Segment Start: THE DATA

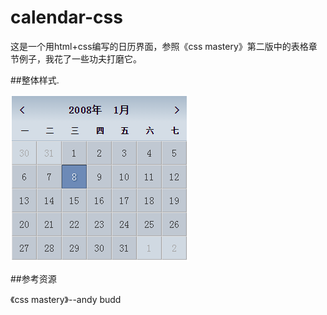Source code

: calendar-css
===

这是一个用html+css编写的日历界面，参照《css mastery》第二版中的表格章节例子，我花了一些功夫打磨它。

##整体样式.

<img src="img/calendar-css.png">

##参考资源

《css mastery》--andy budd
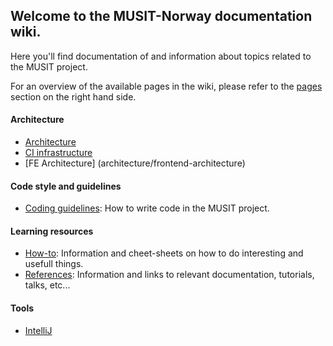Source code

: ## Welcome to the MUSIT-Norway documentation wiki.

Here you'll find documentation of and information about topics related to the MUSIT project.

For an overview of the available pages in the wiki, please refer to the [pages](https://gitlab.com/MUSIT-Norway/guidelines/wikis/pages) section on the right hand side.

#### Architecture

* [Architecture](architecture/backend-architecture)
* [CI infrastructure](architecture/musit-ci-infrastructure)
* [FE Architecture] (architecture/frontend-architecture)

#### Code style and guidelines

* [Coding guidelines](styleguides): How to write code in the MUSIT project.

#### Learning resources

* [How-to](how-to): Information and cheet-sheets on how to do interesting and usefull things.
* [References](references): Information and links to relevant documentation, tutorials, talks, etc...


#### Tools

* [IntelliJ](tools/intellij)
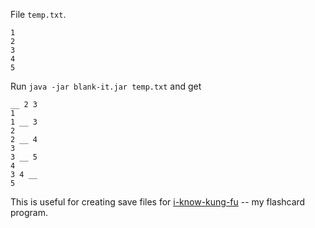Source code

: File `temp.txt`.

    1
    2
    3
    4
    5

Run `java -jar blank-it.jar temp.txt` and get

    __ 2 3
    1
    1 __ 3
    2
    2 __ 4
    3
    3 __ 5
    4
    3 4 __
    5

This is useful for creating save files for [i-know-kung-fu](http://github.com/thanthese/i-know-kung-fu) -- my flashcard program.
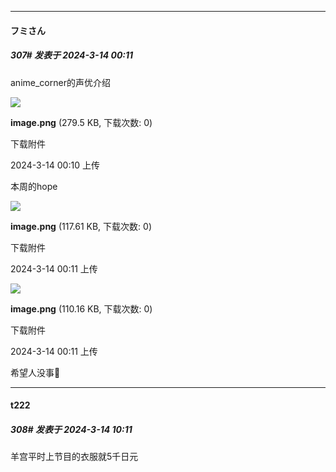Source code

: ﻿
*****

####  フミさん  
##### 307#       发表于 2024-3-14 00:11

anime_corner的声优介绍

<img src="https://img.saraba1st.com/forum/202403/14/001043awht23jhc33lbved.png" referrerpolicy="no-referrer">

<strong>image.png</strong> (279.5 KB, 下载次数: 0)

下载附件

2024-3-14 00:10 上传

本周的hope

<img src="https://img.saraba1st.com/forum/202403/14/001127mbo32ovojw5i1umm.png" referrerpolicy="no-referrer">

<strong>image.png</strong> (117.61 KB, 下载次数: 0)

下载附件

2024-3-14 00:11 上传

<img src="https://img.saraba1st.com/forum/202403/14/001136kd0r0ovsmccmjrsh.png" referrerpolicy="no-referrer">

<strong>image.png</strong> (110.16 KB, 下载次数: 0)

下载附件

2024-3-14 00:11 上传

希望人没事🙏


*****

####  t222  
##### 308#       发表于 2024-3-14 10:11

羊宫平时上节目的衣服就5千日元

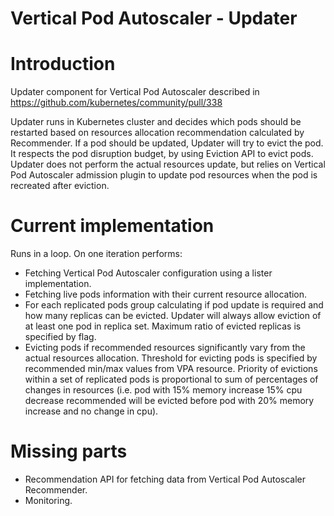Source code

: # Vertical Pod Autoscaler - Updater

# Introduction
Updater component for Vertical Pod Autoscaler described in https://github.com/kubernetes/community/pull/338

Updater runs in Kubernetes cluster and decides which pods should be restarted
based on resources allocation recommendation calculated by Recommender.
If a pod should be updated, Updater will try to evict the pod.
It respects the pod disruption budget, by using Eviction API to evict pods.
Updater does not perform the actual resources update, but relies on Vertical Pod Autoscaler admission plugin
to update pod resources when the pod is recreated after eviction.


# Current implementation
Runs in a loop. On one iteration performs:
* Fetching Vertical Pod Autoscaler configuration using a lister implementation.
* Fetching live pods information with their current resource allocation.
* For each replicated pods group calculating if pod update is required and how many replicas can be evicted.
Updater will always allow eviction of at least one pod in replica set. Maximum ratio of evicted replicas is specified by flag.
* Evicting pods if recommended resources significantly vary from the actual resources allocation.
Threshold for evicting pods is specified by recommended min/max values from VPA resource.
Priority of evictions within a set of replicated pods is proportional to sum of percentages of changes in resources
(i.e. pod with 15% memory increase 15% cpu decrease recommended will be evicted
before pod with 20% memory increase and no change in cpu).

# Missing parts
* Recommendation API for fetching data from Vertical Pod Autoscaler Recommender.
* Monitoring.
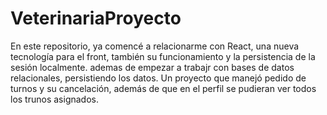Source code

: # VeterinariaProyecto

En este repositorio, ya comencé a relacionarme con React, una nueva tecnología para el front, también su funcionamiento y la persistencia de la sesión localmente. ademas de empezar a trabajr con bases de datos relacionales, persistiendo los datos. Un proyecto que manejó pedido de turnos y su cancelación, además de que en el perfil se pudieran ver todos los trunos asignados. 
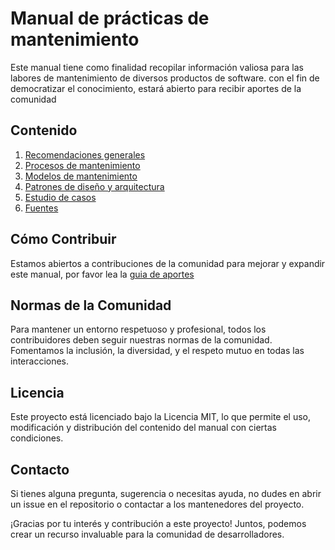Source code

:# Manual de prácticas de mantenimiento

Este manual tiene como finalidad recopilar información valiosa para las labores de mantenimiento de diversos productos de software.
con el fin de democratizar el conocimiento, estará abierto para recibir aportes de la comunidad

## Contenido

1. [Recomendaciones generales](./manualDeMantenimiento/recomendacionesGenerales.md)
2. [Procesos de mantenimiento](./manualDeMantenimiento/procesosMantenimiento.md)
3. [Modelos de mantenimiento](./manualDeMantenimiento/modelos.md)
4. [Patrones de diseño y arquitectura](./manualDeMantenimiento/patrones.md)
5. [Estudio de casos](./manualDeMantenimiento/casos.md)
6. [Fuentes](./manualDeMantenimiento/fuentes.md)

## Cómo Contribuir

Estamos abiertos a contribuciones de la comunidad para mejorar y expandir este manual, por favor lea la [guia de aportes](./manualDeMantenimiento/guiaAportes)

## Normas de la Comunidad
Para mantener un entorno respetuoso y profesional, todos los contribuidores deben seguir nuestras normas de la comunidad. Fomentamos la inclusión, la diversidad, y el respeto mutuo en todas las interacciones.

## Licencia
Este proyecto está licenciado bajo la Licencia MIT, lo que permite el uso, modificación y distribución del contenido del manual con ciertas condiciones.

## Contacto
Si tienes alguna pregunta, sugerencia o necesitas ayuda, no dudes en abrir un issue en el repositorio o contactar a los mantenedores del proyecto.

¡Gracias por tu interés y contribución a este proyecto! Juntos, podemos crear un recurso invaluable para la comunidad de desarrolladores.
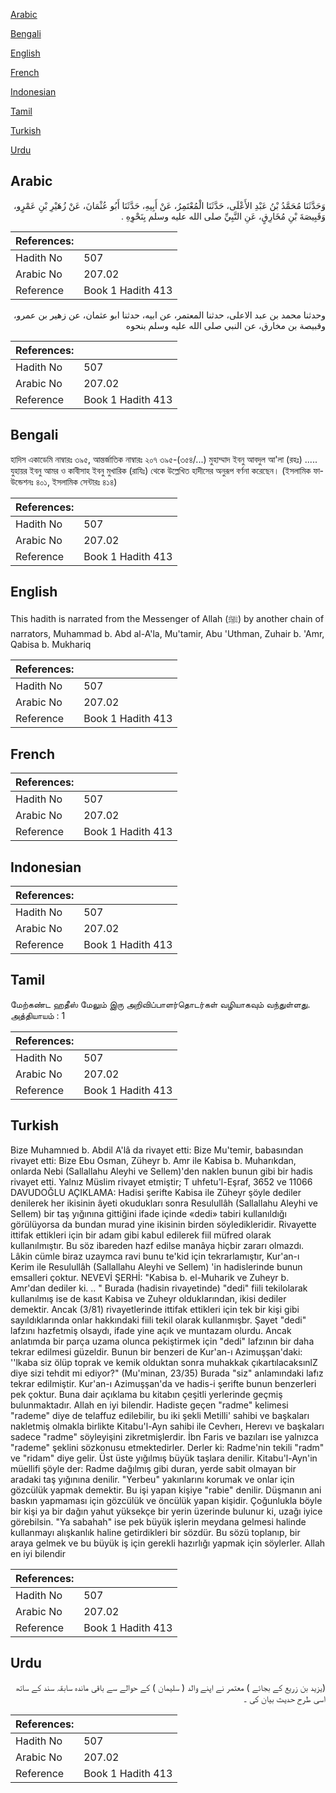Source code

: [Arabic](#arabic)

[Bengali](#bengali)

[English](#english)

[French](#french)

[Indonesian](#indonesian)

[Tamil](#tamil)

[Turkish](#turkish)

[Urdu](#urdu)

## Arabic


<div dir="rtl" lang="ar" style={{fontSize:'larger',backgroundColor:'#f8f9fa',padding:20}}>
وَحَدَّثَنَا مُحَمَّدُ بْنُ عَبْدِ الأَعْلَى، حَدَّثَنَا الْمُعْتَمِرُ، عَنْ أَبِيهِ، حَدَّثَنَا أَبُو عُثْمَانَ، عَنْ زُهَيْرِ بْنِ عَمْرٍو، وَقَبِيصَةَ بْنِ مُخَارِقٍ، عَنِ النَّبِيِّ صلى الله عليه وسلم بِنَحْوِهِ ‏.‏
</div>
<div style={{backgroundColor:'#f8f9fa',padding:20, marginBottom: 10}}><table> <thead> <tr> <th>References:</th> <th></th> </tr> </thead> <tbody><tr><td>Hadith No</td><td>507</td></tr><tr><td>Arabic No</td><td>207.02</td></tr><tr><td>Reference</td><td>Book 1 Hadith 413</td></tr></tbody></table></div>


<div dir="rtl" lang="ar" style={{fontSize:'larger',backgroundColor:'#f8f9fa',padding:20}}>
وحدثنا محمد بن عبد الاعلى، حدثنا المعتمر، عن ابيه، حدثنا ابو عثمان، عن زهير بن عمرو، وقبيصة بن مخارق، عن النبي صلى الله عليه وسلم بنحوه
</div>
<div style={{backgroundColor:'#f8f9fa',padding:20, marginBottom: 10}}><table> <thead> <tr> <th>References:</th> <th></th> </tr> </thead> <tbody><tr><td>Hadith No</td><td>507</td></tr><tr><td>Arabic No</td><td>207.02</td></tr><tr><td>Reference</td><td>Book 1 Hadith 413</td></tr></tbody></table></div>

## Bengali


<div dir="ltr" lang="bn" style={{fontSize:'larger',backgroundColor:'#f8f9fa',padding:20}}>
হাদিস একাডেমি নাম্বারঃ ৩৯৫, আন্তর্জাতিক নাম্বারঃ ২০৭ ৩৯৫-(৩৫৪/...) মুহাম্মাদ ইবনু আবদুল আ'লা (রহঃ) ..... যুহায়র ইবনু আমর ও কাবীসাহ ইবনু মুখারিক (রাযিঃ) থেকে উল্লেখিত হাদীসের অনুরূপ বর্ণনা করেছেন। (ইসলামিক ফাউন্ডেশনঃ ৪০১, ইসলামিক সেন্টারঃ ৪১৪)
</div>
<div style={{backgroundColor:'#f8f9fa',padding:20, marginBottom: 10}}><table> <thead> <tr> <th>References:</th> <th></th> </tr> </thead> <tbody><tr><td>Hadith No</td><td>507</td></tr><tr><td>Arabic No</td><td>207.02</td></tr><tr><td>Reference</td><td>Book 1 Hadith 413</td></tr></tbody></table></div>

## English


<div dir="ltr" lang="en" style={{fontSize:'larger',backgroundColor:'#f8f9fa',padding:20}}>
This hadith is narrated from the Messenger of Allah (ﷺ) by another chain of narrators, Muhammad b. Abd al-A'la, Mu'tamir, Abu 'Uthman, Zuhair b. 'Amr, Qabisa b. Mukhariq
</div>
<div style={{backgroundColor:'#f8f9fa',padding:20, marginBottom: 10}}><table> <thead> <tr> <th>References:</th> <th></th> </tr> </thead> <tbody><tr><td>Hadith No</td><td>507</td></tr><tr><td>Arabic No</td><td>207.02</td></tr><tr><td>Reference</td><td>Book 1 Hadith 413</td></tr></tbody></table></div>

## French


<div dir="ltr" lang="fr" style={{fontSize:'larger',backgroundColor:'#f8f9fa',padding:20}}>

</div>
<div style={{backgroundColor:'#f8f9fa',padding:20, marginBottom: 10}}><table> <thead> <tr> <th>References:</th> <th></th> </tr> </thead> <tbody><tr><td>Hadith No</td><td>507</td></tr><tr><td>Arabic No</td><td>207.02</td></tr><tr><td>Reference</td><td>Book 1 Hadith 413</td></tr></tbody></table></div>

## Indonesian


<div dir="ltr" lang="id" style={{fontSize:'larger',backgroundColor:'#f8f9fa',padding:20}}>

</div>
<div style={{backgroundColor:'#f8f9fa',padding:20, marginBottom: 10}}><table> <thead> <tr> <th>References:</th> <th></th> </tr> </thead> <tbody><tr><td>Hadith No</td><td>507</td></tr><tr><td>Arabic No</td><td>207.02</td></tr><tr><td>Reference</td><td>Book 1 Hadith 413</td></tr></tbody></table></div>

## Tamil


<div dir="ltr" lang="ta" style={{fontSize:'larger',backgroundColor:'#f8f9fa',padding:20}}>
மேற்கண்ட ஹதீஸ் மேலும் இரு அறிவிப்பாளர்தொடர்கள் வழியாகவும் வந்துள்ளது. அத்தியாயம் : 1
</div>
<div style={{backgroundColor:'#f8f9fa',padding:20, marginBottom: 10}}><table> <thead> <tr> <th>References:</th> <th></th> </tr> </thead> <tbody><tr><td>Hadith No</td><td>507</td></tr><tr><td>Arabic No</td><td>207.02</td></tr><tr><td>Reference</td><td>Book 1 Hadith 413</td></tr></tbody></table></div>

## Turkish


<div dir="ltr" lang="tr" style={{fontSize:'larger',backgroundColor:'#f8f9fa',padding:20}}>
Bize Muhamnıed b. Abdil A'lâ da rivayet etti: Bize Mu'temir, babasından rivayet etti: Bize Ebu Osman, Züheyr b. Amr ile Kabisa b. Muharıkdan, onlarda Nebi (Sallallahu Aleyhi ve Sellem)'den naklen bunun gibi bir hadis rivayet etti. Yalnız Müslim rivayet etmiştir; T uhfetu'l-Eşraf, 3652 ve 11066 DAVUDOĞLU AÇIKLAMA: Hadisi şerifte Kabisa ile Züheyr şöyle dediler denilerek her ikisinin âyeti okudukları sonra Resulullâh (Sallallahu Aleyhi ve Sellem) bir taş yığınına gittiğini ifade içinde «dedi» tabiri kullanıldığı görülüyorsa da bundan murad yine ikisinin birden söyledikleridir. Rivayette ittifak ettikleri için bir adam gibi kabul edilerek fiil müfred olarak kullanılmıştır. Bu söz ibareden hazf edilse manâya hiçbir zararı olmazdı. Lâkin cümle biraz uzaymca ravi bunu te'kid için tekrarlamıştır, Kur'an-ı Kerim ile Resulullâh (Sallallahu Aleyhi ve Sellem) 'in hadislerinde bunun emsalleri çoktur. NEVEVİ ŞERHİ: "Kabisa b. el-Muharik ve Zuheyr b. Amr'dan dediler ki. .. " Burada (hadisin rivayetinde) "dedi" fiili tekilolarak kullanılmış ise de kasıt Kabisa ve Zuheyr olduklarından, ikisi dediler demektir. Ancak (3/81) rivayetlerinde ittifak ettikleri için tek bir kişi gibi sayıldıklarında onlar hakkındaki fiili tekil olarak kullanmışbr. Şayet "dedi" lafzını hazfetmiş olsaydı, ifade yine açık ve muntazam olurdu. Ancak anlatımda bir parça uzama olunca pekiştirmek için "dedi" lafzının bir daha tekrar edilmesi güzeldir. Bunun bir benzeri de Kur'an-ı Azimuşşan'daki: ''lkaba siz ölüp toprak ve kemik olduktan sonra muhakkak çıkartılacaksınlZ diye sizi tehdit mi ediyor?" (Mu'minan, 23/35) Burada "siz" anlamındaki lafız tekrar edilmiştir. Kur'an-ı Azimuşşan'da ve hadis-i şerifte bunun benzerleri pek çoktur. Buna dair açıklama bu kitabın çeşitli yerlerinde geçmiş bulunmaktadır. Allah en iyi bilendir. Hadiste geçen "radme" kelimesi "rademe" diye de telaffuz edilebilir, bu iki şekli Metilli' sahibi ve başkaları nakletmiş olmakla birlikte Kitabu'l-Ayn sahibi ile Cevherı, Herevı ve başkaları sadece "radme" söyleyişini zikretmişlerdir. İbn Faris ve bazıları ise yalnızca "rademe" şeklini sözkonusu etmektedirler. Derler ki: Radme'nin tekili "radm" ve "ridam" diye gelir. Üst üste yığılmış büyük taşlara denilir. Kitabu'l-Ayn'in müellifi şöyle der: Radme dağılmış gibi duran, yerde sabit olmayan bir aradaki taş yığınına denilir. "Yerbeu" yakınlarını korumak ve onlar için gözcülük yapmak demektir. Bu işi yapan kişiye "rabie" denilir. Düşmanın ani baskın yapmaması için gözcülük ve öncülük yapan kişidir. Çoğunlukla böyle bir kişi ya bir dağın yahut yüksekçe bir yerin üzerinde bulunur ki, uzağı iyice görebilsin. "Ya sabahah" ise pek büyük işlerin meydana gelmesi halinde kullanmayı alışkanlık haline getirdikleri bir sözdür. Bu sözü toplanıp, bir araya gelmek ve bu büyük iş için gerekli hazırlığı yapmak için söylerler. Allah en iyi bilendir
</div>
<div style={{backgroundColor:'#f8f9fa',padding:20, marginBottom: 10}}><table> <thead> <tr> <th>References:</th> <th></th> </tr> </thead> <tbody><tr><td>Hadith No</td><td>507</td></tr><tr><td>Arabic No</td><td>207.02</td></tr><tr><td>Reference</td><td>Book 1 Hadith 413</td></tr></tbody></table></div>

## Urdu


<div dir="rtl" lang="ur" style={{fontSize:'larger',backgroundColor:'#f8f9fa',padding:20}}>
(یزید بن زریع کے بجائے ) معتمر نے اپنے والد ( سلیمان ) کے حوالے سے باقی ماندہ سابقہ سند کے ساتھ اسی طرح حدیث بیان کی ۔
</div>
<div style={{backgroundColor:'#f8f9fa',padding:20, marginBottom: 10}}><table> <thead> <tr> <th>References:</th> <th></th> </tr> </thead> <tbody><tr><td>Hadith No</td><td>507</td></tr><tr><td>Arabic No</td><td>207.02</td></tr><tr><td>Reference</td><td>Book 1 Hadith 413</td></tr></tbody></table></div>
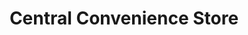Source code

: ---
title: "Central Convenience Store"
url: /panabo-city/central-convenience-store/
shop: Lebensmittel
---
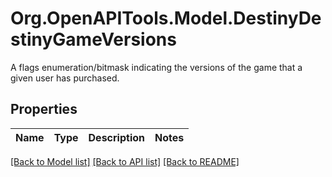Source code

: # Org.OpenAPITools.Model.DestinyDestinyGameVersions
A flags enumeration/bitmask indicating the versions of the game that a given user has purchased.

## Properties

Name | Type | Description | Notes
------------ | ------------- | ------------- | -------------

[[Back to Model list]](../README.md#documentation-for-models) [[Back to API list]](../README.md#documentation-for-api-endpoints) [[Back to README]](../README.md)

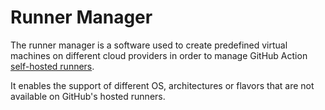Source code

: # Runner Manager

The runner manager is a software used to create predefined virtual machines
on different cloud providers in order to manage
GitHub Action [self-hosted runners].

It enables the support of different OS, architectures or flavors that are not
available on GitHub's hosted runners.

[self-hosted runners]: https://docs.github.com/en/actions/hosting-your-own-runners/about-self-hosted-runners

Segment End: THE DATA

ASSIGNMENT:
In the entries above, restate word for word the lines between the one holding "Updater will always" and the one holding "(i.e. pod with", inclusive, and nothing besides.

TASK RESULT:
Updater will always allow eviction of at least one pod in replica set. Maximum ratio of evicted replicas is specified by flag.
* Evicting pods if recommended resources significantly vary from the actual resources allocation.
Threshold for evicting pods is specified by recommended min/max values from VPA resource.
Priority of evictions within a set of replicated pods is proportional to sum of percentages of changes in resources
(i.e. pod with 15% memory increase 15% cpu decrease recommended will be evicted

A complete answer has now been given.